Last month, the AG’s Office sued a North Andover treatment center for unlawfully profiting off of patients seeking treatment for opiate addiction, charging hundreds of dollars per visit and allowing them to avoid counseling services.

Also in April, two Boston men were arrested in connection with trafficking heroin after search warrants were executed in Dorchester and Roxbury and more than 130 grams of heroin were seized. In March, the AG’s Office indicted a Dorchester man and woman in connection with heroin trafficking.

In January, the AG’s Office arrested and charged Naman Spencer for his involvement in an alleged scheme to use fraudulent prescriptions to illegally obtain Oxycodone tablets.

The AG’s Office discovered Spencer’s alleged illegal activities through their investigation into Vincent Leo, who was indicted on more than 100 counts of prescription and credit card fraud and identity theft in November 2014. Leo allegedly created hundreds of fraudulent prescriptions in order to obtain oxycodone tablets.
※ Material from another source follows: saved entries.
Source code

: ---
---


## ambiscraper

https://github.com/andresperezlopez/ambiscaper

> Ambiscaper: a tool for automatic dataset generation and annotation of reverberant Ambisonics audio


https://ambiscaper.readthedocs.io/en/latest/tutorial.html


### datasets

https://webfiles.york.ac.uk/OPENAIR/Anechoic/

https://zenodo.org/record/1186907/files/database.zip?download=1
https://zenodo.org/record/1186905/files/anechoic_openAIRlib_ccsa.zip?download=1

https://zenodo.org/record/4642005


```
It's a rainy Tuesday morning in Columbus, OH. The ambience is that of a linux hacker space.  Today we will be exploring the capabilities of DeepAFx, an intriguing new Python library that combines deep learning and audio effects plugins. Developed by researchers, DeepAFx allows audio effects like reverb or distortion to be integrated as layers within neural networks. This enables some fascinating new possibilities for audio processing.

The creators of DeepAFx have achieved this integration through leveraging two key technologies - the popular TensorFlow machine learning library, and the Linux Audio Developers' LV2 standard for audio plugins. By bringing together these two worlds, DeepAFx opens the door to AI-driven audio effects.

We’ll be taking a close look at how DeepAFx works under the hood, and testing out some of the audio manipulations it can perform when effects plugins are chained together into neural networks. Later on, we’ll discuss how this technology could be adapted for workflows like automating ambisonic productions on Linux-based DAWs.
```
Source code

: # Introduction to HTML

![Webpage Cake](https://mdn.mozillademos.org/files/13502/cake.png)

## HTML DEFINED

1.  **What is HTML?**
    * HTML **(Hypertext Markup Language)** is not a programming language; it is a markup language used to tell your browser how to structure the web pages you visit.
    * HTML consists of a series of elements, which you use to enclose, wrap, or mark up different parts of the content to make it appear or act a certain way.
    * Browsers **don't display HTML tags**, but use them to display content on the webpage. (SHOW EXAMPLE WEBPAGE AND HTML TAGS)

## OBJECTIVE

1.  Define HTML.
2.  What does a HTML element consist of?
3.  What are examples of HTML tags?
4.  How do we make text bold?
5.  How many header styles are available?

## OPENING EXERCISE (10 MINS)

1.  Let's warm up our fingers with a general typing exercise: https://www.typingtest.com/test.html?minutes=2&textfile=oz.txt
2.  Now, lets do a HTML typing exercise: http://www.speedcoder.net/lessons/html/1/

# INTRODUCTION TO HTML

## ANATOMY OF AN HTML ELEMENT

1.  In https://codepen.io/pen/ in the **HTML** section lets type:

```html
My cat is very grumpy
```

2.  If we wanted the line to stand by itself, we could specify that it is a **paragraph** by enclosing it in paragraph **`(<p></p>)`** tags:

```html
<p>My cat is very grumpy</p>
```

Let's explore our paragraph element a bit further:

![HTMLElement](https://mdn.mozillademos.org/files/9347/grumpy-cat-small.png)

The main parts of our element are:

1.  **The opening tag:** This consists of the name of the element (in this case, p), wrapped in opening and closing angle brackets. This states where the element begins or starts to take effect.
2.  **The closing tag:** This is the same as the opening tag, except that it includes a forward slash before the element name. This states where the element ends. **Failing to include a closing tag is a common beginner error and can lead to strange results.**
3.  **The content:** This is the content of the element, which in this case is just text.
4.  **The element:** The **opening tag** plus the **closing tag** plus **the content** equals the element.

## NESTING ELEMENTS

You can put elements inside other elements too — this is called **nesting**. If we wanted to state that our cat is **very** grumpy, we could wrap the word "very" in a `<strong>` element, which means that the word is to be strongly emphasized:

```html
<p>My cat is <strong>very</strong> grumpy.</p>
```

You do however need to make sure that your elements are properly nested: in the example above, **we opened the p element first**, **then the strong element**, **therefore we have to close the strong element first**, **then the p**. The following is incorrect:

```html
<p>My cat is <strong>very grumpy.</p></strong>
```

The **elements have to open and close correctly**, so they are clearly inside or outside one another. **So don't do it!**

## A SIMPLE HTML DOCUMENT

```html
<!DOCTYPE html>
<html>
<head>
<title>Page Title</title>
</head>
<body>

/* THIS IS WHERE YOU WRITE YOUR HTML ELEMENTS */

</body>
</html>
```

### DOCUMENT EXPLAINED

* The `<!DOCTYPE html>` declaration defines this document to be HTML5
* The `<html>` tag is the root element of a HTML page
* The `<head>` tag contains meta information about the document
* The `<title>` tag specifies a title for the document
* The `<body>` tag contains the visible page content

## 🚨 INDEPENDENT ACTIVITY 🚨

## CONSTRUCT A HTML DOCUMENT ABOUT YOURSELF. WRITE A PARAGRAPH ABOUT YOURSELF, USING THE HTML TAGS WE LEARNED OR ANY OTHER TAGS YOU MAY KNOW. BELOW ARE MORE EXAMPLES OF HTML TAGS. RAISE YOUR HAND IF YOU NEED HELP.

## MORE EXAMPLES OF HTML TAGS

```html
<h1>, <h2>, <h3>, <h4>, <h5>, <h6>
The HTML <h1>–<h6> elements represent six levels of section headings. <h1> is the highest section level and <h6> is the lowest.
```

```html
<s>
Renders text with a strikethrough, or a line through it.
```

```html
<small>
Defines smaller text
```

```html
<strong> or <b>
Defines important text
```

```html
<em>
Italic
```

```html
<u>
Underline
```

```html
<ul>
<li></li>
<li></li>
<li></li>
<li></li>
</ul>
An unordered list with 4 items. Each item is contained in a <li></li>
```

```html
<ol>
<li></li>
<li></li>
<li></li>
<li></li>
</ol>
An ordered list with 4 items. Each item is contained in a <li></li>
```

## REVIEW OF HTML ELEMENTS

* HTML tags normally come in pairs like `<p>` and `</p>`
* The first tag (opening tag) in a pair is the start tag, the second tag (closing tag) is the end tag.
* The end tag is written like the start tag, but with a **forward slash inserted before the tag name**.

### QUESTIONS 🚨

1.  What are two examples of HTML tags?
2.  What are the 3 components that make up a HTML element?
The charges against Diaz and Hernandez are allegations and defendants are presumed innocent until proven guilty.

The case is being prosecuted by Assistant Attorney General Marina Moriarty, of AG Healey’s Enterprise and Major Crimes Division, with assistance from State Police assigned to the AG’s Office, the Massachusetts State Police Transportation Drug Unit (TDU), the U.S. Drug Enforcement Administration, the Lawrence Police Department and the AG’s Digital Evidence Lab.